Commonwealth v. Corliss
23 N.E.3d 92
Mass.2015Background
- December 26, 2009: convenience store clerk Surendra Dangol was robbed and fatally shot; surveillance video captured a white Plymouth Acclaim near the scene and images of the masked gunman. ~$746 taken.
- Police linked a white Plymouth Acclaim registered to the defendant’s wife and later recovered a handgun from Revere Beach that ballistics matched to the fatal shot. Defendant made multiple admissions to acquaintances and inmates confessing to the robbery and shooting and describing the car and disposal of the gun.
- Police seized $320 from the defendant’s residence (bills photographed and serial numbers recorded) but deposited them per policy without fingerprint/DNA testing or segregated retention; defendant argued the loss of potential exculpatory testing warranted dismissal.
- Defense proffered expert video (superimposed height chart on surveillance stills) to show camera distortion of perpetrator height; trial judge excluded the superimposed images but admitted the height-chart video alone and allowed the expert to testify about distortion.
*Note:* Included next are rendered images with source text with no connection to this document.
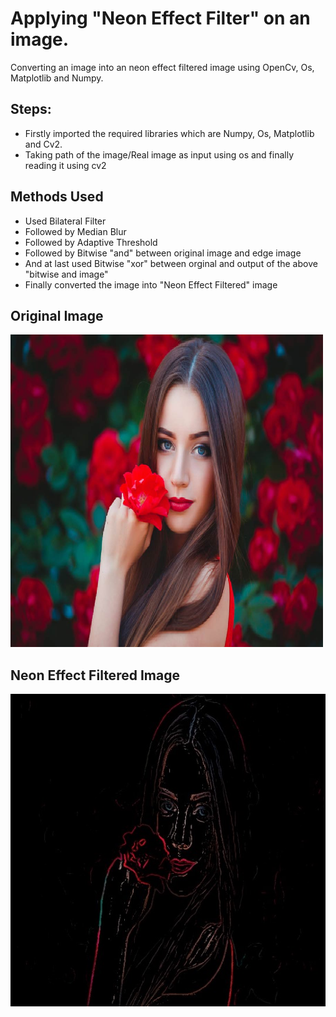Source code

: # Applying "Neon Effect Filter" on an image.

Converting an image into an neon effect filtered image using OpenCv, Os, Matplotlib and Numpy.

## Steps:
* Firstly imported the required libraries which are Numpy, Os, Matplotlib and Cv2.
* Taking path of the image/Real image as input using os and finally reading it using cv2

## Methods Used
* Used Bilateral Filter
* Followed by Median Blur
* Followed by Adaptive Threshold
* Followed by Bitwise "and" between original image and edge image
* And at last used Bitwise "xor" between orginal and output of the above "bitwise and image"
* Finally converted the image into "Neon Effect Filtered" image



## Original Image
<img src="Images/image_.jpg" height="500px">

## Neon Effect Filtered Image
<img src="Images/(Neon Effect Filter)image_.jpg" height="500px">

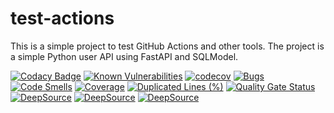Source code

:# test-actions

This is a simple project to test GitHub Actions and other tools. The project is a simple Python user API using FastAPI and SQLModel.

[![Codacy Badge](https://app.codacy.com/project/badge/Grade/cb72c8385d32435cbd4fa370d0811cb2)](https://app.codacy.com/gh/manoelhc/test-actions/dashboard?utm_source=gh&utm_medium=referral&utm_content=&utm_campaign=Badge_grade)
[![Known Vulnerabilities](https://snyk.io/test/github/manoelhc/test-actions/badge.svg)](https://snyk.io/test/github/manoelhc/test-actions)
[![codecov](https://codecov.io/gh/manoelhc/test-actions/graph/badge.svg?token=H888II8WEN)](https://codecov.io/gh/manoelhc/test-actions)
[![Bugs](https://sonarcloud.io/api/project_badges/measure?project=manoelhc_test-actions&metric=bugs)](https://sonarcloud.io/summary/new_code?id=manoelhc_test-actions)
[![Code Smells](https://sonarcloud.io/api/project_badges/measure?project=manoelhc_test-actions&metric=code_smells)](https://sonarcloud.io/summary/new_code?id=manoelhc_test-actions)
[![Coverage](https://sonarcloud.io/api/project_badges/measure?project=manoelhc_test-actions&metric=coverage)](https://sonarcloud.io/summary/new_code?id=manoelhc_test-actions)
[![Duplicated Lines (%)](https://sonarcloud.io/api/project_badges/measure?project=manoelhc_test-actions&metric=duplicated_lines_density)](https://sonarcloud.io/summary/new_code?id=manoelhc_test-actions)
[![Quality Gate Status](https://sonarcloud.io/api/project_badges/measure?project=manoelhc_test-actions&metric=alert_status)](https://sonarcloud.io/summary/new_code?id=manoelhc_test-actions)
[![DeepSource](https://app.deepsource.com/gh/manoelhc/test-actions.svg/?label=active+issues&show_trend=true&token=mIKCccso-KAHSUB9eOIoNuBl)](https://app.deepsource.com/gh/manoelhc/test-actions/)
[![DeepSource](https://app.deepsource.com/gh/manoelhc/test-actions.svg/?label=resolved+issues&show_trend=true&token=mIKCccso-KAHSUB9eOIoNuBl)](https://app.deepsource.com/gh/manoelhc/test-actions/)
[![DeepSource](https://app.deepsource.com/gh/manoelhc/test-actions.svg/?label=code+coverage&show_trend=true&token=mIKCccso-KAHSUB9eOIoNuBl)](https://app.deepsource.com/gh/manoelhc/test-actions/)
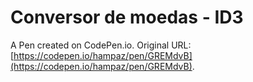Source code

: # Conversor de moedas - ID3

A Pen created on CodePen.io. Original URL: [https://codepen.io/hampaz/pen/GREMdvB](https://codepen.io/hampaz/pen/GREMdvB).


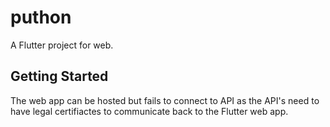 # puthon

A Flutter project for web.

## Getting Started

The web app can be hosted but fails to connect to API as the API's need to have legal certifiactes to communicate back to the Flutter web app.
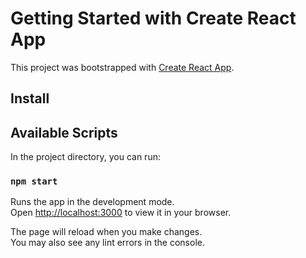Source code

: # Getting Started with Create React App

This project was bootstrapped with [Create React App](https://github.com/facebook/create-react-app).

## Install
## Available Scripts

In the project directory, you can run:

### `npm start`

Runs the app in the development mode.\
Open [http://localhost:3000](http://localhost:3000) to view it in your browser.

The page will reload when you make changes.\
You may also see any lint errors in the console.




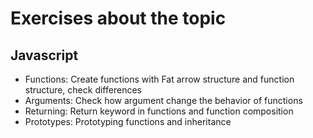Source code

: # Exercises about  the topic

## Javascript 
* Functions:  Create functions with Fat arrow structure and function structure, check differences
* Arguments: Check how argument change the behavior of functions
* Returning: Return keyword in functions and function composition
* Prototypes: Prototyping functions and inheritance

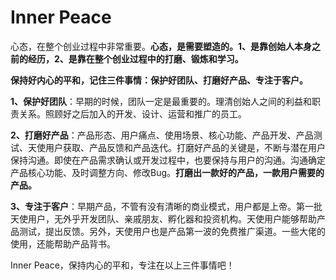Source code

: # Inner Peace

心态，在整个创业过程中非常重要。**心态，是需要塑造的。1、是靠创始人本身之前的经历，2、是靠在整个创业过程中的打磨、锻炼和学习。**

**保持好内心的平和，记住三件事情：保护好团队、打磨好产品、专注于客户。**

**1、保护好团队**：早期的时候，团队一定是最重要的。理清创始人之间的利益和职责关系。照顾好之后加入的开发、设计、运营和推广的员工。

**2、打磨好产品**：产品形态、用户痛点、使用场景、核心功能、产品开发、产品测试、天使用户获取、产品反馈和产品迭代。打磨好产品的关键是，不断与潜在用户保持沟通。即使在产品需求确认或开发过程中，也要保持与用户的沟通。沟通确定产品核心功能、及时调整方向、修改Bug。**打磨出一款好的产品，一款用户需要的产品。**

**3、专注于客户**：早期产品，不管有没有清晰的商业模式，用户都是上帝。第一批天使用户，无外乎开发团队、亲戚朋友、孵化器和投资机构。天使用户能够帮助产品测试，提出反馈。另外，天使用户也是产品第一波的免费推广渠道。一些大佬的使用，还能帮助产品背书。

Inner Peace，保持内心的平和，专注在以上三件事情吧！
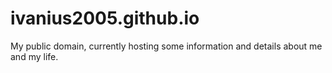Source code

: # ivanius2005.github.io
My public domain, currently hosting some information and details about me and my life.
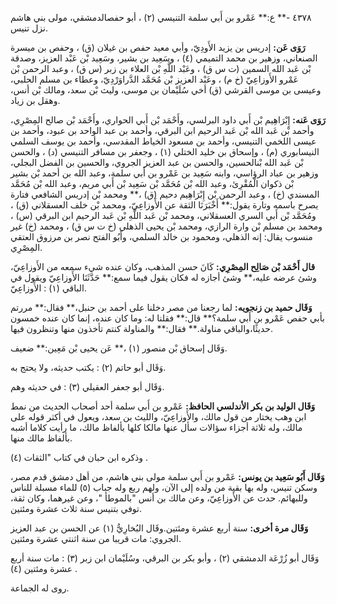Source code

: ٤٣٧٨ -** ع:** عَمْرو بن أَبي سلمة التنيسي (٢) ، أبو حفصالدمشقي، مولى بني هاشم نزل تنيس.

**رَوَى عَن:** إدريس بن يزيد الأَودِيّ، وأبي معيد حفص بن غيلان (ق) ، وحفص بن ميسرة الصنعاني، وزهير بن محمد التميمي (٤) ، وسَعِيد بن بشير، وسَعِيد بْن عَبْد العزيز، وصدقة بْن عَبد الله السمين (ت س ق) ، وعَبْد اللَّهِ بْن العلاء بن زبر (س ق) ، وعبد الرحمن بْن عَمْرو الأَوزاعِيّ (خ م) ، وعَبْد العزيز بْن مُحَمَّد الدَّراوَرْدِيّ، وعطاء بن مسلم الحلبي، وعيسى بن موسى القرشي (ق) أخي سُلَيْمان بن موسى، وليث بْن سعد، ومالك بْن أنس، وهقل بن زياد.

**رَوَى عَنه:** إِبْرَاهِيم بْن أَبي داود البرلسي، وأَحْمَد بْن أَبي الحواري، وأَحْمَد بْن صالح المِصْرِي، وأحمد بْن عَبد الله بْن عَبد الرحيم ابن البرقي، وأحمد بن عبد الواحد بن عبود، وأحمد بن عيسى اللخمي التنيسي، وأحمد بن مسعود الخياط المقدسي، وأحمد بن يوسف السلمي النيسابوري (م) ، وإسحاق بن خليد الختلي (١) ، وجعفر بن مسافر التنيسي (د) ، والحسن بْن عَبد الله بْنالحسين، والحسن بن عبد العزيز الجروي، والحسين بن الفضل البجلي، وزهير بن عباد الرؤاسي، وابنه سَعِيد بن عَمْرو بن أَبي سلمة، وعبد الله بن أحمد بْن بشير بْن ذكوان الْمُقْرِئ، وعبد الله بْن مُحَمَّد بْن سَعِيد بْن أَبي مريم، وعبد الله بْن مُحَمَّد المسندي (خ) ، وعبد الرحمن بْن إِبْرَاهِيم دحيم (ق) ،** ومحمد بْن إدريس الشافعي فتارة يصرح باسمه وتارة يقول:** أَخْبَرَنَا الثقة عن الأَوزاعِيّ، ومحمد بْن خلف العسقلاني (ق) ، ومُحَمَّد بْن أَبي السري العسقلاني، ومحمد بْن عَبد اللَّهِ بْن عَبد الرحيم ابن البرقي (س) ، ومحمد بن مسلم بْن وارة الرازي، ومحمد بْن يحيى الذهلي (خ ت س ق) ، ومحمد (خ) غير منسوب يقال: إنه الذهلي، ومحمود بن خالد السلمي، وأَبُو الفتح نصر بن مرزوق العتقي المِصْرِي.

**قال أَحْمَد بْن صَالِح المِصْرِي:** كَانَ حسن المذهب، وكان عنده شيء سمعه من الأَوزاعِيّ، وشئ عرضه عليه،** وشئ أجازه له فكان يقول فيما سمع:** حَدَّثَنَا الأَوزاعِيّ ويقول في الباقي (١) : الأَوزاعِيّ.

**وَقَال حميد بن زنجويه:** لما رجعنا من مصر دخلنا على أحمد بن حنبل،** فقال:** مررتم بأبي حفص عَمْرو بن أَبي سلمة؟** قال:** فقلنا له: وما كان عنده، إنما كان عنده خمسون حديثًا،والباقي مناولة.** فقال:** والمناولة كنتم تأخذون منها وتنظرون فيها.

وَقَال إسحاق بْن منصور (١) ،** عَن يحيى بْن مَعِين:** ضعيف.

وَقَال أبو حاتم (٢) : يكتب حديثه، ولا يحتج به.

وَقَال أبو جعفر العقيلي (٣) : في حديثه وهم.

**وَقَال الوليد بن بكر الأندلسي الحافظ:** عَمْرو بن أَبي سلمة أحد أصحاب الحديث من نمط ابن وهب يختار من قول مالك، والأَوزاعِيّ، والليث بن سعد، ويعول في أكثر قوله على مالك، وله ثلاثة أجزاء سؤالات سأل عنها مالكا كلها بألفاظ مالك، ما رأيت كلاما أشبه بألفاظ مالك منها.

وذكره ابن حبان في كتاب "الثقات (٤) .

**وَقَال أَبُو سَعِيد بن يونس:** عَمْرو بن أَبي سلمة مولى بني هاشم، من أهل دمشق قدم مصر، وسكن تنيس، وله بها بقية من ولده إلى الآن، ولهم ربع وله جباب (٥) للماء مسبلة للناس وللبهائم. حدث عن الأَوزاعِيّ، وعن مالك بن أنس "بالموطأ "، وعن غيرهما، وكان ثقة، توفي بتنيس سنة ثلاث عشرة ومئتين.

**وَقَال مرة أخرى:** سنة أربع عشرة ومئتين.وقَال البُخارِيُّ (١) عن الحسن بن عبد العزيز الجروي: مات قريبا من سنة اثنتي عشرة ومئتين.

وَقَال أبو زُرْعَة الدمشقي (٢) ، وأبو بكر بن البرقي، وسُلَيْمان ابن زبر (٣) : مات سنة أربع عشرة ومئتين (٤) .

روى له الجماعة.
- Procedural posture: jury convicted defendant of first‑degree murder (premeditation and felony‑murder), unlawful possession of a firearm, and armed masked robbery; defendant appealed on multiple evidentiary and view‑related grounds.
Issues
| Issue | Plaintiff's Argument (Commonwealth) | Defendant's Argument (Corliss) | Held |
|---|---|---|---|
| Whether defendant had a right to be present at jury view and to attend separately | No constitutional right to be present; judge may exclude for security and impose conditions | Defendant argued he should attend same or identical separate view and not be confined to a vehicle; Morganti requires presence when view involves demonstration | Court held no error: defendant has no constitutional right to accompany jury on view; judge properly restricted attendance for security and provided notice of view details |
| Admissibility of witness testimony that defendant possessed a gun 16 months earlier | Testimony relevant to show access to and familiarity with firearms (means to commit crime) | Testimony was remote and prejudicial; risk of improperly linking that gun to murder weapon | Court upheld admission: probative value (means/knowledge) outweighed prejudice; temporal gap was within judge’s discretion and limiting instructions were given |
| Whether failure to retain and test seized money required dismissal | Govt acted per policy; defendant could still argue facts at trial | Loss/destruction of evidence (no fingerprint/DNA testing) deprived defendant of ability to show bills lacked victim’s prints/DNA and was materially exculpatory | Court denied relief: defendant failed to show a reasonable possibility loss would have produced favorable evidence; any exculpatory value was speculative and minimal |
| Exclusion of defense expert’s superimposed height images and related testimony | The images were unreliable given changed store/camera conditions; judge has discretion to exclude experiments/demonstrations | Exclusion infringed right to present defense and the images were probative to show height mismatch | Court affirmed exclusion as within discretion; any error was harmless because expert testimony about camera distortion and the admitted height‑chart video conveyed same substantive points |
Key Cases Cited
- Commonwealth v. Morganti, 455 Mass. 388 (discussing defendant presence at jury views and demonstrations)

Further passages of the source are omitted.